#### About this exercise:
Return the listing below exactly, with the pictures dropped.

#### Data under study:
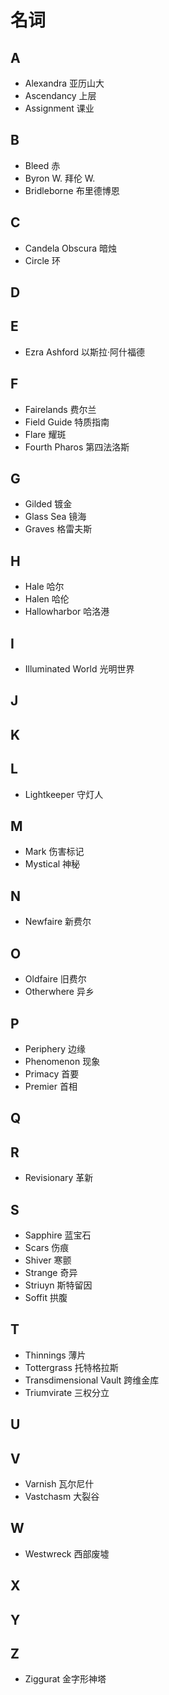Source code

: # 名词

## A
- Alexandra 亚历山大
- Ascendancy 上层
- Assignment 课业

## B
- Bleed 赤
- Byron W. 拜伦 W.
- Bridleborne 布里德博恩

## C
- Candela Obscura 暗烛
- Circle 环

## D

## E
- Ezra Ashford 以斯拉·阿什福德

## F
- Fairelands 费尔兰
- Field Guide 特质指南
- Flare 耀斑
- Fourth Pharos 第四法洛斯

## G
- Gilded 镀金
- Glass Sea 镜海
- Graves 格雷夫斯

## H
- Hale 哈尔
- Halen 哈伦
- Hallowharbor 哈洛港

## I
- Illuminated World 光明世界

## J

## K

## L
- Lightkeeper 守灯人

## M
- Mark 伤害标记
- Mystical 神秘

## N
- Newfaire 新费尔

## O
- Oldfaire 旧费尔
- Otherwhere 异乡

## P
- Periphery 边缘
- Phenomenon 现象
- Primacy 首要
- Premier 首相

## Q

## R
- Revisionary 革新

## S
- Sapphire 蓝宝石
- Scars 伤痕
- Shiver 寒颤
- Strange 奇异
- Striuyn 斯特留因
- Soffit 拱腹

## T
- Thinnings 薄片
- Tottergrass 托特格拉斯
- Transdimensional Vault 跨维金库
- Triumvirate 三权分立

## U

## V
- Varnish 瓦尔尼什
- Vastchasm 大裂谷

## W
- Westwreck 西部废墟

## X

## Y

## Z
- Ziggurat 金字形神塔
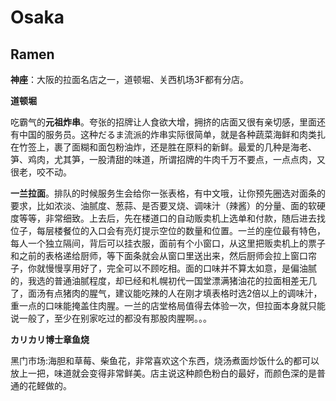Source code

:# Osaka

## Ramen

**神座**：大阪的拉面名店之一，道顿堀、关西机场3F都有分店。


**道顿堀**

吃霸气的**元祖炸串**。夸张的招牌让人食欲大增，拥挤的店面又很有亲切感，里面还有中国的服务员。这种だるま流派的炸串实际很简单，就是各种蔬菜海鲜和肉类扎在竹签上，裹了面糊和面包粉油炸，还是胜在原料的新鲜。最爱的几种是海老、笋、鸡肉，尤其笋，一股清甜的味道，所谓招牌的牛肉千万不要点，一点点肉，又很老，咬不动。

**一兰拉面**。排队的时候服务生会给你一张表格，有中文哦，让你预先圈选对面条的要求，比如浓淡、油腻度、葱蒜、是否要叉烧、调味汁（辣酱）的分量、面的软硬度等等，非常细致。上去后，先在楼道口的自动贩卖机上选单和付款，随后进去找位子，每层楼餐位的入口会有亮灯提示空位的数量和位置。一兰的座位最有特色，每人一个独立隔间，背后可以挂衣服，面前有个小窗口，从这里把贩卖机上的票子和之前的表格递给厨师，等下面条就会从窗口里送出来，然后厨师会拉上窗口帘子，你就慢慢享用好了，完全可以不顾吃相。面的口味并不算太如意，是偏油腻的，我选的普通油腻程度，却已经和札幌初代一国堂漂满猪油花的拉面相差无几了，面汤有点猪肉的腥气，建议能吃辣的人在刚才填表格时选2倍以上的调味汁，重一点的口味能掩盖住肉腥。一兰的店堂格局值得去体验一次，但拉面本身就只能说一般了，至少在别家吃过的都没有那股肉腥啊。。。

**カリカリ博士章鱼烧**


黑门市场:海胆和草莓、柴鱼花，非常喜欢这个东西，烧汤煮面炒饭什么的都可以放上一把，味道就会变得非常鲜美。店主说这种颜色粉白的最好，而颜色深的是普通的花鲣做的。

#### Written solution:
Source code

: # 名词

## A
- Alexandra 亚历山大
- Ascendancy 上层
- Assignment 课业

## B
- Bleed 赤
- Byron W. 拜伦 W.
- Bridleborne 布里德博恩

## C
- Candela Obscura 暗烛
- Circle 环

## D

## E
- Ezra Ashford 以斯拉·阿什福德

## F
- Fairelands 费尔兰
- Field Guide 特质指南
- Flare 耀斑
- Fourth Pharos 第四法洛斯

## G
- Gilded 镀金
- Glass Sea 镜海
- Graves 格雷夫斯

## H
- Hale 哈尔
- Halen 哈伦
- Hallowharbor 哈洛港

## I
- Illuminated World 光明世界

## J

## K

## L
- Lightkeeper 守灯人

## M
- Mark 伤害标记
- Mystical 神秘

## N
- Newfaire 新费尔

## O
- Oldfaire 旧费尔
- Otherwhere 异乡

## P
- Periphery 边缘
- Phenomenon 现象
- Primacy 首要
- Premier 首相

## Q

## R
- Revisionary 革新

## S
- Sapphire 蓝宝石
- Scars 伤痕
- Shiver 寒颤
- Strange 奇异
- Striuyn 斯特留因
- Soffit 拱腹

## T
- Thinnings 薄片
- Tottergrass 托特格拉斯
- Transdimensional Vault 跨维金库
- Triumvirate 三权分立

## U

## V
- Varnish 瓦尔尼什
- Vastchasm 大裂谷

## W
- Westwreck 西部废墟

## X

## Y

## Z
- Ziggurat 金字形神塔
Source code

:# Osaka

## Ramen

**神座**：大阪的拉面名店之一，道顿堀、关西机场3F都有分店。


**道顿堀**

吃霸气的**元祖炸串**。夸张的招牌让人食欲大增，拥挤的店面又很有亲切感，里面还有中国的服务员。这种だるま流派的炸串实际很简单，就是各种蔬菜海鲜和肉类扎在竹签上，裹了面糊和面包粉油炸，还是胜在原料的新鲜。最爱的几种是海老、笋、鸡肉，尤其笋，一股清甜的味道，所谓招牌的牛肉千万不要点，一点点肉，又很老，咬不动。

**一兰拉面**。排队的时候服务生会给你一张表格，有中文哦，让你预先圈选对面条的要求，比如浓淡、油腻度、葱蒜、是否要叉烧、调味汁（辣酱）的分量、面的软硬度等等，非常细致。上去后，先在楼道口的自动贩卖机上选单和付款，随后进去找位子，每层楼餐位的入口会有亮灯提示空位的数量和位置。一兰的座位最有特色，每人一个独立隔间，背后可以挂衣服，面前有个小窗口，从这里把贩卖机上的票子和之前的表格递给厨师，等下面条就会从窗口里送出来，然后厨师会拉上窗口帘子，你就慢慢享用好了，完全可以不顾吃相。面的口味并不算太如意，是偏油腻的，我选的普通油腻程度，却已经和札幌初代一国堂漂满猪油花的拉面相差无几了，面汤有点猪肉的腥气，建议能吃辣的人在刚才填表格时选2倍以上的调味汁，重一点的口味能掩盖住肉腥。一兰的店堂格局值得去体验一次，但拉面本身就只能说一般了，至少在别家吃过的都没有那股肉腥啊。。。

**カリカリ博士章鱼烧**


黑门市场:海胆和草莓、柴鱼花，非常喜欢这个东西，烧汤煮面炒饭什么的都可以放上一把，味道就会变得非常鲜美。店主说这种颜色粉白的最好，而颜色深的是普通的花鲣做的。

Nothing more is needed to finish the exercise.